All of the data that follows needs to be printed again, exactly as it reads.

#### [Data excerpts]
◇ ◇ ◇ ◇

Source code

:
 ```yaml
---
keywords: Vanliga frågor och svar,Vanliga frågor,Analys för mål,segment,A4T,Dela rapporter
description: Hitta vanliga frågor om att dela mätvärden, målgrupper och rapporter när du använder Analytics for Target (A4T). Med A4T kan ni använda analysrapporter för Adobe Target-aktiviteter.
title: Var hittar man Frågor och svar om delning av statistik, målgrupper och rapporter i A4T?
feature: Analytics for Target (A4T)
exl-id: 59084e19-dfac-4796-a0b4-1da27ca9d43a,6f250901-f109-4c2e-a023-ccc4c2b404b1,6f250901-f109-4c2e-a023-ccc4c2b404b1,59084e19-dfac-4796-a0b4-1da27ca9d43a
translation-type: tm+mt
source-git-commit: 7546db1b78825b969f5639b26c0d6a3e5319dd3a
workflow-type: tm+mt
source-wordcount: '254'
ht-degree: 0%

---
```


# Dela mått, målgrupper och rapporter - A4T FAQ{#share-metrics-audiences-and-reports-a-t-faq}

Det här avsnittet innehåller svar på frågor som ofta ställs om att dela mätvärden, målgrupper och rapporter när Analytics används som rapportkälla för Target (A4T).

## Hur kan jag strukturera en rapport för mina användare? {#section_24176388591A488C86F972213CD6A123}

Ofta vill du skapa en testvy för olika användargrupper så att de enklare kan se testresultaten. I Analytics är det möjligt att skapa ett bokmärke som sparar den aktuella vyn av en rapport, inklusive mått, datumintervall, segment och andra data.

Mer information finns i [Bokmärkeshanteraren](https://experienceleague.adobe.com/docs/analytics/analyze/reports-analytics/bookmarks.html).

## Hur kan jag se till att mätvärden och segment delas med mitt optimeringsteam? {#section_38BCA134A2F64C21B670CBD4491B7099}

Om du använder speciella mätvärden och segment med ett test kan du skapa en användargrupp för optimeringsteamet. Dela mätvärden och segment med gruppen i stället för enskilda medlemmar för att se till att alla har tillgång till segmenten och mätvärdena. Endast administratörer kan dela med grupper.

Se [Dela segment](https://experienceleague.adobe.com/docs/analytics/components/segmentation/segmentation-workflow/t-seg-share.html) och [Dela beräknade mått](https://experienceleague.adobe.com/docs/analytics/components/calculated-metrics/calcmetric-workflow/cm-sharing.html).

◇ ◇ ◇ ◇

#### [Result below]
Source code

:
 ```yaml
---
keywords: Vanliga frågor och svar,Vanliga frågor,Analys för mål,segment,A4T,Dela rapporter
description: Hitta vanliga frågor om att dela mätvärden, målgrupper och rapporter när du använder Analytics for Target (A4T). Med A4T kan ni använda analysrapporter för Adobe Target-aktiviteter.
title: Var hittar man Frågor och svar om delning av statistik, målgrupper och rapporter i A4T?
feature: Analytics for Target (A4T)
exl-id: 59084e19-dfac-4796-a0b4-1da27ca9d43a,6f250901-f109-4c2e-a023-ccc4c2b404b1,6f250901-f109-4c2e-a023-ccc4c2b404b1,59084e19-dfac-4796-a0b4-1da27ca9d43a
translation-type: tm+mt
source-git-commit: 7546db1b78825b969f5639b26c0d6a3e5319dd3a
workflow-type: tm+mt
source-wordcount: '254'
ht-degree: 0%

---
```


# Dela mått, målgrupper och rapporter - A4T FAQ{#share-metrics-audiences-and-reports-a-t-faq}

Det här avsnittet innehåller svar på frågor som ofta ställs om att dela mätvärden, målgrupper och rapporter när Analytics används som rapportkälla för Target (A4T).

## Hur kan jag strukturera en rapport för mina användare? {#section_24176388591A488C86F972213CD6A123}

Ofta vill du skapa en testvy för olika användargrupper så att de enklare kan se testresultaten. I Analytics är det möjligt att skapa ett bokmärke som sparar den aktuella vyn av en rapport, inklusive mått, datumintervall, segment och andra data.

Mer information finns i [Bokmärkeshanteraren](https://experienceleague.adobe.com/docs/analytics/analyze/reports-analytics/bookmarks.html).

## Hur kan jag se till att mätvärden och segment delas med mitt optimeringsteam? {#section_38BCA134A2F64C21B670CBD4491B7099}

Om du använder speciella mätvärden och segment med ett test kan du skapa en användargrupp för optimeringsteamet. Dela mätvärden och segment med gruppen i stället för enskilda medlemmar för att se till att alla har tillgång till segmenten och mätvärdena. Endast administratörer kan dela med grupper.

Se [Dela segment](https://experienceleague.adobe.com/docs/analytics/components/segmentation/segmentation-workflow/t-seg-share.html) och [Dela beräknade mått](https://experienceleague.adobe.com/docs/analytics/components/calculated-metrics/calcmetric-workflow/cm-sharing.html).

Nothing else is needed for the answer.